OpenMP and private fields which have been dynamically allocated

Lars_Pastewka · ‎04-29-2009

Hello Everybody!

When trying to run the following code

[plain]subroutine test_allocate(n1)
  implicit none
  integer, intent(in)   :: n1
  ! ---
  real(8), allocatable  :: data(:)
  integer               :: i
  ! ---
  allocate(data(n1))
  data(:)  = 0.0d0
  !$omp  parallel do default(none) &
  !$omp& reduction(+:data)
  do i = 1, 1000
     !$omp critical
     write (*, *)  i, allocated(data)
     !$omp end critical
     data(10)  = data(10) + 1.0d0
  enddo
  deallocate(data)
endsubroutine test_allocate
[/plain]

with e.g. call test_allocate(1000000) the code bails out with the error message

forrtl: severe (408): fort: (8): Attempt to fetch from allocatable variable DATA when it is not allocated

Also, allocated(data) returns false. In this particular case I compiled with "-g -O0 -traceback -check bounds -check pointers -openmp" using ifort 11.0 on Linux. Without "-check pointer" I get a SEGFAULT. Also changing the optimization flags does not change the problem. What helps is using automatic arrays instead of "allocate", however, these require a lot of stack and I want to avoid that.
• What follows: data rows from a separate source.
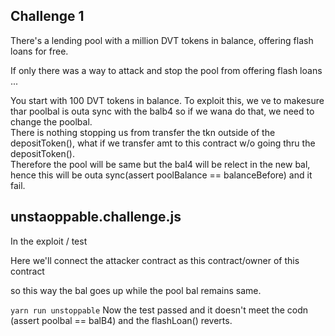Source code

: ## Challenge 1

There's a lending pool with a million DVT tokens in balance, offering flash loans for free.

If only there was a way to attack and stop the pool from offering flash loans ...

You start with 100 DVT tokens in balance.
To exploit this, we ve to makesure thar poolbal is outa sync with the balb4
so if we wana do that, we need to change the poolbal.\
There is nothing stopping us from transfer the tkn outside of the depositToken(), what if we transfer amt to this contract w/o going thru the depositToken().\
Therefore the pool will be same but the bal4 will be relect in the new bal, hence this will be outa sync(assert poolBalance == balanceBefore) and it fail.

## unstaoppable.challenge.js

In the exploit / test

Here we'll connect the attacker contract as this contract/owner of this contract

so this way the bal goes up while the pool bal remains same.

`yarn run unstoppable`
Now the test passed and it doesn't meet the codn (assert poolbal == balB4) and the flashLoan() reverts.
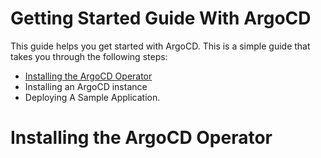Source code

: # Getting Started Guide With ArgoCD

This guide helps you get started with ArgoCD. This is a simple guide
that takes you through the following steps:

* [Installing the ArgoCD Operator](#installing-the-argocd-operator)
* Installing an ArgoCD instance
* Deploying A Sample Application.


# Installing the ArgoCD Operator

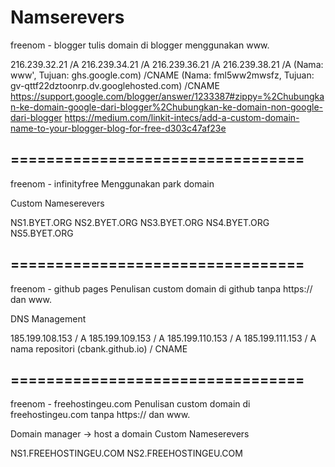 # Namserevers

freenom - blogger
tulis domain di blogger menggunakan www.

216.239.32.21 /A
216.239.34.21 /A
216.239.36.21 /A
216.239.38.21 /A
(Nama: www', Tujuan: ghs.google.com) /CNAME
(Nama: fml5ww2mwsfz, Tujuan: gv-qttf22dztoonrp.dv.googlehosted.com) /CNAME
https://support.google.com/blogger/answer/1233387#zippy=%2Chubungkan-ke-domain-google-dari-blogger%2Chubungkan-ke-domain-non-google-dari-blogger
https://medium.com/linkit-intecs/add-a-custom-domain-name-to-your-blogger-blog-for-free-d303c47af23e

=================================
---------------------------------

freenom - infinityfree
Menggunakan park domain

Custom Nameserevers

NS1.BYET.ORG
NS2.BYET.ORG
NS3.BYET.ORG
NS4.BYET.ORG
NS5.BYET.ORG

=================================
---------------------------------

freenom - github pages
Penulisan custom domain di github tanpa https:// dan www.

DNS Management

185.199.108.153 / A
185.199.109.153 / A
185.199.110.153 / A
185.199.111.153 / A
nama repositori (cbank.github.io) / CNAME

=================================
---------------------------------

freenom - freehostingeu.com
Penulisan custom domain di freehostingeu.com tanpa https:// dan www.

Domain manager -> host a domain
Custom Nameserevers

NS1.FREEHOSTINGEU.COM
NS2.FREEHOSTINGEU.COM

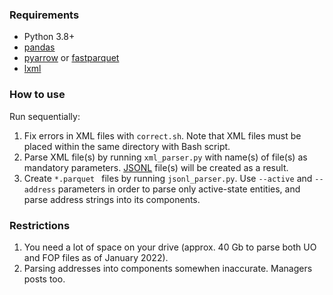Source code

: ### Requirements

* Python 3.8+
* [pandas](https://pypi.org/project/pandas)
* [pyarrow](https://pypi.org/project/pyarrow) or [fastparquet](https://pypi.org/project/fastparquet)
* [lxml](https://pypi.org/project/lxml)

### How to use

Run sequentially:

1. Fix errors in XML files with `correct.sh`. Note that XML files must be placed within the same directory with Bash script.
2. Parse XML file(s) by running `xml_parser.py` with name(s) of file(s) as mandatory parameters. [JSONL](https://jsonlines.org/) file(s) will be created as a result.
3. Create `*.parquet ` files by running `jsonl_parser.py`. Use `--active` and `--address` parameters in order to parse only active-state entities, and parse address strings into its components.

### Restrictions

1. You need a lot of space on your drive (approx. 40 Gb to parse both UO and FOP files as of January 2022).
2. Parsing addresses into components somewhen inaccurate. Managers posts too.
In my opinion this is valid code within the OpenMP 3.0 specs. The same error also occurs if I change the reduction clause to a simple private field.

Has anyone experienced something like that. I would very much appreciate help.

Thanks in advance,
Lars

TimP · ‎04-29-2009

You would want error checking in the allocate to see if it was successful.
Then, it doesn't make sense to use an array element as a reduction variable. It's not a normal well-tested idiom, possibly not even considered by the developers of OpenMP standard or libraries. In addition to the transformations which the compiler must make to implement this, it is likely to try to optimize it within the thread local code.
Intel OpenMP is advertised as implementing OpenMP 3.0, but OpenMP 2.5 implementation isn't finished to a useful extent. Not that this has a direct bearing on the present question.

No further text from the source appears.